America eats her babies/young.
Whether one attributes this statement to the title of Funkadelic’s 1972 album or an interview by the late rapper/actor Tupac, the sentiments are somewhat accurate. Service members who were willing to lay down their lives for land and nation they adore finding that this adoration is not reciprocated.
What does life look like after the military?
For many veterans, it isn’t pretty. The lack of jobs and affordable housing doesn’t help. Decades ago, we talked about how Vietnam War veterans were homeless. It’s not just a “Vietnam problem.” Last year, more than 200,000 young veterans were homeless. Many of them were chronically unemployed.

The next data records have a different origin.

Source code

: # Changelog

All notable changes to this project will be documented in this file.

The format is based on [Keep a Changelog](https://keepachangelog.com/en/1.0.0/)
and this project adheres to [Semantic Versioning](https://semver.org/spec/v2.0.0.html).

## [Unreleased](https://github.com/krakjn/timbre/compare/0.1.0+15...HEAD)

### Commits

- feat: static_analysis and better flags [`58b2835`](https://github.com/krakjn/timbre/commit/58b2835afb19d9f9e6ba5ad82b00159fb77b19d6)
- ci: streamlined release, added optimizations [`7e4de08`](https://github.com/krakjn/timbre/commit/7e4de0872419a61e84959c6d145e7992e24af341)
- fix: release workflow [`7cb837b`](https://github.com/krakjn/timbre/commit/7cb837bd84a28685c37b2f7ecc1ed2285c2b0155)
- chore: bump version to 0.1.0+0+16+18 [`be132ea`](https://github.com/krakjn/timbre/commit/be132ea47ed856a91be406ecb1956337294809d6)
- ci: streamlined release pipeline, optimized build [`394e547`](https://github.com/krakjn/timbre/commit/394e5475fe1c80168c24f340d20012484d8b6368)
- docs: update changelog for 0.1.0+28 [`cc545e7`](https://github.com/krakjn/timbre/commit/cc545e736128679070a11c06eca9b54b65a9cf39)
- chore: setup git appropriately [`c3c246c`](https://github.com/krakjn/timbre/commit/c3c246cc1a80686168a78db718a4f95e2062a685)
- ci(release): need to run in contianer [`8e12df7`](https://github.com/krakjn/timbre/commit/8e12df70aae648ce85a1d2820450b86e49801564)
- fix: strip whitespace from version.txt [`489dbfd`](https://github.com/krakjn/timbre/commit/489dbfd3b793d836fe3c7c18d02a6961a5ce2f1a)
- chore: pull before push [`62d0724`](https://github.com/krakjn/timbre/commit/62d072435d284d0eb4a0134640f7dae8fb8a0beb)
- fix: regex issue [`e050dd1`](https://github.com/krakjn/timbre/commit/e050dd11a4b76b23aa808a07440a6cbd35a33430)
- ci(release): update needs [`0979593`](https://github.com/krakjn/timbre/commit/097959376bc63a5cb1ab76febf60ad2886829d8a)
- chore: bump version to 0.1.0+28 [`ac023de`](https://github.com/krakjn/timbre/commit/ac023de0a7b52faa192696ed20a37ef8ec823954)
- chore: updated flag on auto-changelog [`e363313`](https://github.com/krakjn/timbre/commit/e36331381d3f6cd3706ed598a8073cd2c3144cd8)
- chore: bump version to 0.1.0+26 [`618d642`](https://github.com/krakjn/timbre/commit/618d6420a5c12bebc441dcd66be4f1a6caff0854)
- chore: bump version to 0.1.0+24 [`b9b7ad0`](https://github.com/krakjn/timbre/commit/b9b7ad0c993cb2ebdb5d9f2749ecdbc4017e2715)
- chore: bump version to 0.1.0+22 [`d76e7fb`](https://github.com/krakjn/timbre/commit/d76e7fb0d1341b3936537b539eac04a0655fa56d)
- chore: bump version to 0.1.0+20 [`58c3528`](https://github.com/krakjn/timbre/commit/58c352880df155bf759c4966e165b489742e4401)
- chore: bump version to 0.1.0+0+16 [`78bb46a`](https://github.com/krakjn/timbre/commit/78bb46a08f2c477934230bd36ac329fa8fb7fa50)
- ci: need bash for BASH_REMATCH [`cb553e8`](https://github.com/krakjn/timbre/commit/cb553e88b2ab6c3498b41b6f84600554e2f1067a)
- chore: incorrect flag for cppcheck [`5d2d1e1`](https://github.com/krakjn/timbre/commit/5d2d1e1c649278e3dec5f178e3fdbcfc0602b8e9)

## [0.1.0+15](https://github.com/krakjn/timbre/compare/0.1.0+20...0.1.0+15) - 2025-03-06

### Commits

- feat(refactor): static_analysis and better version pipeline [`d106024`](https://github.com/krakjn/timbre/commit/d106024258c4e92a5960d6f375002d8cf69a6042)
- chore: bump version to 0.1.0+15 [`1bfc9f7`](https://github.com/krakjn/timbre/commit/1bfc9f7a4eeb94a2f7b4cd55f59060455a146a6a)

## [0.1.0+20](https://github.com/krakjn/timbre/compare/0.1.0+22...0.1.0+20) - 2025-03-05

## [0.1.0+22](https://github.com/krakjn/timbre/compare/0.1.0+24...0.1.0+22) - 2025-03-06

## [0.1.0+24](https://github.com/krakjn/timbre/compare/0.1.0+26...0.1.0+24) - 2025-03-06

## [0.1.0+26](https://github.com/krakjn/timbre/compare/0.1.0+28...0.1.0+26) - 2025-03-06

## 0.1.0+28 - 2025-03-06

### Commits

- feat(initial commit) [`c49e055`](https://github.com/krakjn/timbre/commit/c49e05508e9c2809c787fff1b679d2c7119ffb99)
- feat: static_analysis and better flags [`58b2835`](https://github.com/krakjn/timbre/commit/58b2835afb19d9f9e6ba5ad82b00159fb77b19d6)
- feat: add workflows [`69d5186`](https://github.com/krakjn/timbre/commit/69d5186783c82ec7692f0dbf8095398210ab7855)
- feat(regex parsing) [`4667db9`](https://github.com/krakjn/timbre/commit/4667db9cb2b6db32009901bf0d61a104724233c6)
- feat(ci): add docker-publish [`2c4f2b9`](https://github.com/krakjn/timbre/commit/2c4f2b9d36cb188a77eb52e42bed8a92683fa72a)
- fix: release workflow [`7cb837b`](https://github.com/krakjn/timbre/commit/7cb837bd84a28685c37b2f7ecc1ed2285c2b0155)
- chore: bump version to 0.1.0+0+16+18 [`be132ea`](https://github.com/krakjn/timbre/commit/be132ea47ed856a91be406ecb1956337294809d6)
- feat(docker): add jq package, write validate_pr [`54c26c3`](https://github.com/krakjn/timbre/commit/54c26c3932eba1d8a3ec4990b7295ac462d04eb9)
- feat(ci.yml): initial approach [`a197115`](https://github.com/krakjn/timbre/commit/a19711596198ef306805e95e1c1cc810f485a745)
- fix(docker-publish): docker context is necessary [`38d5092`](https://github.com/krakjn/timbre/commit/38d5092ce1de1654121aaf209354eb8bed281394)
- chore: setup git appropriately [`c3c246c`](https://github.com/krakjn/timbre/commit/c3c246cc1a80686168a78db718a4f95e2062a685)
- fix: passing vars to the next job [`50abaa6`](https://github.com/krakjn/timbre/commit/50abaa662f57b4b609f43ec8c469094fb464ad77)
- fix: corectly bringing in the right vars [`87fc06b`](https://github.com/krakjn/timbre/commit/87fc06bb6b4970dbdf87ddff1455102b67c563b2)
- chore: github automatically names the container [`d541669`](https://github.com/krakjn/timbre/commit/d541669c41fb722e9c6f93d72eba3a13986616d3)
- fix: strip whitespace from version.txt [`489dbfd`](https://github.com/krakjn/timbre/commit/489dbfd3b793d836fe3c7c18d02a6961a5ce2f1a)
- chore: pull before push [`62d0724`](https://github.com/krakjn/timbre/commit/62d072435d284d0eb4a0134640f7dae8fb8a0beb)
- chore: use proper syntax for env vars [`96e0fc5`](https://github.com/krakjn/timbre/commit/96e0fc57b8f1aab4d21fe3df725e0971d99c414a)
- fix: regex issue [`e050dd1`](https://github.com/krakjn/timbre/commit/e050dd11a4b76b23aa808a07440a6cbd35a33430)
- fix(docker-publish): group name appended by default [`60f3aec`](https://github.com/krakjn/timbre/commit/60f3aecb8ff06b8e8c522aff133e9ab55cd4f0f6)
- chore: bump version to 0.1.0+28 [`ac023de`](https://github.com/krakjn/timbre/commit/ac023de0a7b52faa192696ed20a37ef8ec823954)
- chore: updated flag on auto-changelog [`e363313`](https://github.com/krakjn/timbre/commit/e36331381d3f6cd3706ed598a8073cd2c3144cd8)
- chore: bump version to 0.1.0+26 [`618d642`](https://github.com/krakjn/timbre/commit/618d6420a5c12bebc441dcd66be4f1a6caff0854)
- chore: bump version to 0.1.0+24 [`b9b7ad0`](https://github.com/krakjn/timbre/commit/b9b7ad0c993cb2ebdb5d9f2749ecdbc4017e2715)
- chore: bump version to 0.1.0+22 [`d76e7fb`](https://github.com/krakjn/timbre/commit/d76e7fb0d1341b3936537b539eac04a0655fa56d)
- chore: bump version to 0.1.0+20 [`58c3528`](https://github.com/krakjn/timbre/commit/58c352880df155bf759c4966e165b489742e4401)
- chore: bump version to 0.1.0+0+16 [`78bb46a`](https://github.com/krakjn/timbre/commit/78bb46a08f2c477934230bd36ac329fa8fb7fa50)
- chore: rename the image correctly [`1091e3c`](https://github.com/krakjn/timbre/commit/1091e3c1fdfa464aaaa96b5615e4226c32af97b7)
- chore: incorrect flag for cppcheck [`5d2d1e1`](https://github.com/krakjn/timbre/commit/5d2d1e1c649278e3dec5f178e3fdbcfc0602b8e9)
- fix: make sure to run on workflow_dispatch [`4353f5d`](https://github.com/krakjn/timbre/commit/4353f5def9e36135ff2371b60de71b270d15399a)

A recent study found an estimated 1.4 million veterans served during the Iraq and Afghanistan wars, with as many as 500,000 struggling with their service’s physical or mental health issues. In 2010, more than 2 million veterans from those conflicts had applied for disability benefits, totaling more than $30 billion in benefits awarded per year—and those numbers are increasing.
In a CNN article, Nathaniel Frank discusses how homelessness among veterans is pervasive and on the rise. “But many of the people who have sacrificed for their country are returning home to a nation that doesn’t care enough about them,” he writes.
With a military budget the size of the US’ one would think that a significant portion would be allocated to veterans. But after the US Government shutdown on January 22, 2018, a new budget was drawn with no increase to veterans’ healthcare spending.
There is not enough to support those who have seen combat once they are back among us.
The military recruits from all walks of life. Most of its recruits are from less fortunate communities, and the narrative that “it’s harder if you come from a disadvantaged community” is propagated. But these young men and women are faced with so many challenges once they complete their service. They should be given more than just healthcare benefits; they also need employment opportunities, aid in completing educational programs to help them reintegrate into society.
Legislators’ children and the wealthy ones among us have other career options. They can dodge the draft and service if they so wish. These privileged few create laws and legislation but don’t put themselves in the shoes of those who draft and carry them out, thus creating many problems that the ordinary citizen must live with “until his last breath.”